YOUR TASK: Whichever lines of the entries hold the word "result" should be identified and copied.

DATA FOR REVIEW:
►

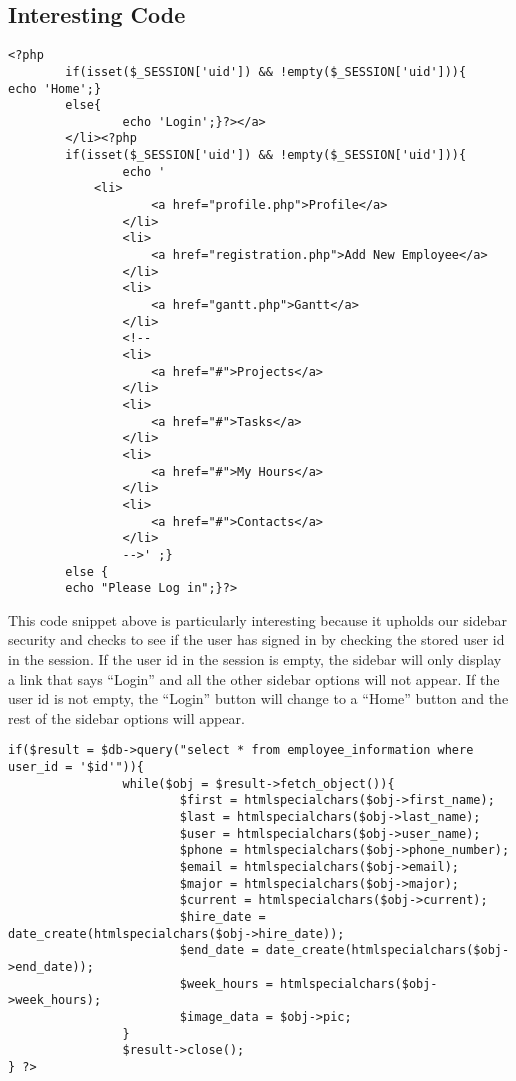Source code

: \documentclass[letterpaper,10pt,titlepage,journal,compsoc,draftclsnofoot,onecolumn]{IEEEtran}
\newcommand\tab[1][1cm]{\hspace*{#1}}
\begin{document}
\subsection{Interesting Code}

\lstset{language=PHP, showstringspaces=false}
\begin{lstlisting}
<?php
     	if(isset($_SESSION['uid']) && !empty($_SESSION['uid'])){             	
echo 'Home';}
     	else{
             	echo 'Login';}?></a>
    	</li><?php
     	if(isset($_SESSION['uid']) && !empty($_SESSION['uid'])){
             	echo '
          	<li>
                	<a href="profile.php">Profile</a>
            	</li>
            	<li>
                	<a href="registration.php">Add New Employee</a>
            	</li>
            	<li>
                	<a href="gantt.php">Gantt</a>
            	</li>
             	<!--
            	<li>
                	<a href="#">Projects</a>
            	</li>
            	<li>
                	<a href="#">Tasks</a>
            	</li>
            	<li>
                	<a href="#">My Hours</a>
            	</li>
            	<li>
                	<a href="#">Contacts</a>
            	</li>
             	-->' ;}
     	else {
  		echo "Please Log in";}?>

\end{lstlisting}


\tab
This code snippet above is particularly interesting because it upholds our sidebar security and checks to see if the user has signed in by checking the stored user id in the session. If the user id in the session is empty, the sidebar will only display a link that says “Login” and all the other sidebar options will not appear. If the user id is not empty, the “Login” button will change to a “Home” button and the rest of the sidebar options will appear.
\newline

\lstset{language=PHP, showstringspaces=false}
\begin{lstlisting}
if($result = $db->query("select * from employee_information where user_id = '$id'")){
             	while($obj = $result->fetch_object()){
             	     	$first = htmlspecialchars($obj->first_name);
                      	$last = htmlspecialchars($obj->last_name);
                      	$user = htmlspecialchars($obj->user_name);
                      	$phone = htmlspecialchars($obj->phone_number);
                      	$email = htmlspecialchars($obj->email);
                      	$major = htmlspecialchars($obj->major);
                      	$current = htmlspecialchars($obj->current);
                      	$hire_date = date_create(htmlspecialchars($obj->hire_date));
                      	$end_date = date_create(htmlspecialchars($obj->end_date));
                      	$week_hours = htmlspecialchars($obj->week_hours);
                      	$image_data = $obj->pic;
             	}
             	$result->close();
} ?>

\end{lstlisting}
\end{document}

◄

COMPLETED TASK:
if($result = $db->query("select * from employee_information where user_id = '$id'")){
             	while($obj = $result->fetch_object()){
             	$result->close();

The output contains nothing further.